13 messages in com.perforce.perforce-user[p4] Changes since last label| From | Sent On | Attachments |
|---|---|---|
| Mich...@diversifiedsoftware.com | 24 Apr 2001 10:41 | |
| Diane Holt | 24 Apr 2001 12:33 | |
| Jeff A. Bowles | 24 Apr 2001 14:45 | |
| Mich...@diversifiedsoftware.com | 24 Apr 2001 14:56 | |
| Mike Castle | 24 Apr 2001 15:36 | |
| Diane Holt | 24 Apr 2001 15:43 | |
| Diane Holt | 24 Apr 2001 15:43 | |
| Diane Holt | 24 Apr 2001 15:48 | |
| Mich...@diversifiedsoftware.com | 24 Apr 2001 16:05 | |
| Mike Castle | 24 Apr 2001 16:29 | |
| Diane Holt | 24 Apr 2001 17:10 | |
| Mich...@diversifiedsoftware.com | 24 Apr 2001 17:42 | |
| Jeff A. Bowles | 24 Apr 2001 18:09 |
| Subject: | [p4] Changes since last label![]() |
|---|---|
| From: | Diane Holt (hol...@yahoo.com) |
| Date: | 04/24/2001 03:43:15 PM |
| List: | com.perforce.perforce-user |
--- "Jeff A. Bowles" <jab at piccoloeng.com> wrote:
Now, using a (pathname, changenumber) combination is sufficient to represent a release. Always. (I disagree with Diane on this part.)

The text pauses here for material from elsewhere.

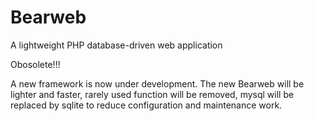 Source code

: # Bearweb

A lightweight PHP database-driven web application

Obosolete!!!

A new framework is now under development. The new Bearweb will be lighter and faster, rarely used function will be removed, mysql will be replaced by sqlite to reduce configuration and maintenance work.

I suppose the question is: Are you looking for su-fficient or e-fficient? *Could* you branch in the one-off scenario I described and use a change-number to represent that release? I suppose so -- but what would be the advantage? Just so you could always use change-numbers to represent releases? Sorry, but that's just not a big enough win to merit all the extra work involved in creating the branch, having to work with that branch (dealing with client-specs and all that), then migrating the changes from that branch back into the release branch that the changes were destined to go into in the first place (and by then, the files involved in the one-off may well have gone through other changes on the release branch, so now you've got resolve issues). It's far easier, and impacts far fewer people and takes far less time, for the build engineer to simply put together a client based on the original release, hand-pick the changes the one-off customer wants, label it and release it to them, and bang you're done. If you branch for it, you're just creating more work for the build engineer, and for the developer, who will have to deal with all kinds of extra crud that there's just no need to put them through. Of course, if the files involved have been changed (the "sandwiched" thing someone else posted), then you probably will have to deal with branching. But if there's no actual need to, and the only reason you would is just so you could do the change-number thing, it just seems silly to me -- and if you've established a policy that releases are represented by change numbers, then you've boxed yourself into a "branching corner" that I just can't see any justification for -- whereas, if your policy is that releases are labelled, then you've got all the flexibility you need, you can branch when you need to, or not when you don't.